Menurut Khofifah, sektor UMKM selama ini menjadi tulang punggung perekonomian Jawa Timur. Kontribusinya disebut mendekati 60 persen terhadap Produk Domestik Regional Bruto (PDRB) provinsi tersebut. Karena itu, akses pembiayaan yang luas dan layanan perbankan yang adaptif dinilai menentukan daya tahan sekaligus daya saing pelaku usaha kecil.
“Dukungan Bank Jatim melalui berbagai program pembiayaan, termasuk Gerakan Solusi Permodalan UMKM (Gaspol UMKM), menjadi motor penggerak inklusi keuangan dan penguatan sektor riil,” ujar Khofifah dalam keterangannya di Surabaya, Rabu, 11 Februari 2026.
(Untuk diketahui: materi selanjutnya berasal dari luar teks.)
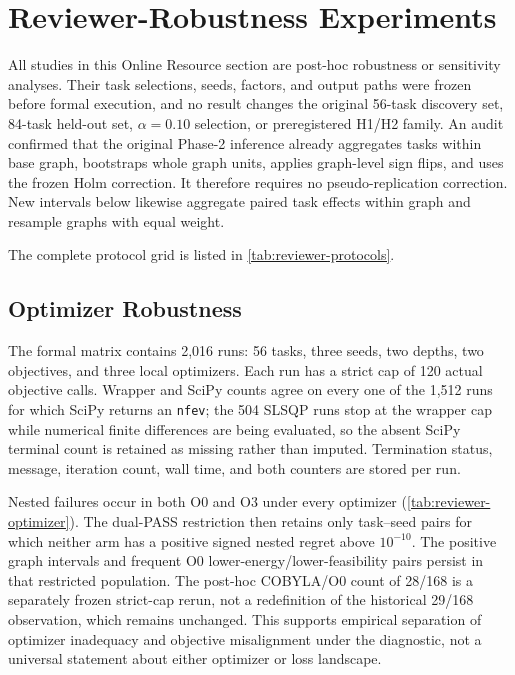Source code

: \section{Reviewer-Robustness Experiments}
\label{app:reviewer-robustness}

All studies in this Online Resource section are post-hoc robustness or sensitivity analyses.
Their task selections, seeds, factors, and output paths were frozen before
formal execution, and no result changes the original 56-task discovery set,
84-task held-out set, $\alpha=0.10$ selection, or preregistered H1/H2 family.
An audit confirmed that the original Phase-2 inference already aggregates
tasks within base graph, bootstraps whole graph units, applies graph-level
sign flips, and uses the frozen Holm correction. It therefore requires no
pseudo-replication correction. New intervals below likewise aggregate paired
task effects within graph and resample graphs with equal weight.

The complete protocol grid is listed in \cref{tab:reviewer-protocols}.


\FloatBarrier
\subsection{Optimizer Robustness}

The formal matrix contains 2,016 runs: 56 tasks, three seeds, two depths, two
objectives, and three local optimizers. Each run has a strict cap of 120
actual objective calls. Wrapper and SciPy counts agree on every one of the
1,512 runs for which SciPy returns an \texttt{nfev}; the 504 SLSQP runs stop
at the wrapper cap while numerical finite differences are being evaluated, so
the absent SciPy terminal count is retained as missing rather than imputed.
Termination status, message, iteration count, wall time, and both counters are
stored per run.

Nested failures occur in both O0 and O3 under every optimizer
(\cref{tab:reviewer-optimizer}). The dual-PASS restriction then retains only
task--seed pairs for which neither arm has a positive signed nested regret
above $10^{-10}$. The positive graph intervals and frequent O0
lower-energy/lower-feasibility pairs persist in that restricted population.
The post-hoc COBYLA/O0 count of 28/168 is a separately frozen strict-cap
rerun, not a redefinition of the historical 29/168 observation, which remains
unchanged.
This supports empirical separation of optimizer inadequacy and objective
misalignment under the diagnostic, not a universal statement about either
optimizer or loss landscape.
Ia menuturkan, keberpihakan terhadap UMKM bukan semata soal pembiayaan, melainkan juga bagian dari upaya membangun pertumbuhan yang inklusif. Dengan distribusi akses modal yang lebih merata, kesenjangan antarwilayah di Jawa Timur diharapkan dapat ditekan.
Khofifah juga menekankan pentingnya sinergi antara pemerintah daerah, perbankan, dan pelaku usaha. Kolaborasi tersebut, kata dia, menjadi kunci menjaga stabilitas ekonomi daerah di tengah dinamika dan tantangan global.
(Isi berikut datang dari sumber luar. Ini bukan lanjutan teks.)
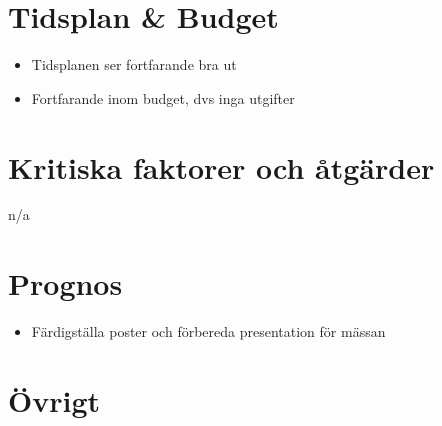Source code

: \section{Tidsplan \& Budget}
\begin{itemize}
\item Tidsplanen ser fortfarande bra ut
\item Fortfarande inom budget, dvs inga utgifter
\end{itemize}
\section{Kritiska faktorer och åtgärder}
n/a
\section{Prognos}
\begin{itemize}
\item Färdigställa poster och förbereda presentation för mässan
\end{itemize}
\section{Övrigt}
Bank Jatim diharapkan tidak hanya berfungsi sebagai lembaga intermediasi keuangan, tetapi juga sebagai mitra strategis bagi UMKM. Peran itu mencakup pendampingan usaha, peningkatan literasi keuangan, hingga penguatan produktivitas pelaku usaha kecil.
Dengan dukungan yang berkelanjutan, pemerintah provinsi menargetkan sektor UMKM tetap menjadi fondasi pertumbuhan ekonomi Jawa Timur sekaligus pendorong pemerataan kesejahteraan masyarakat.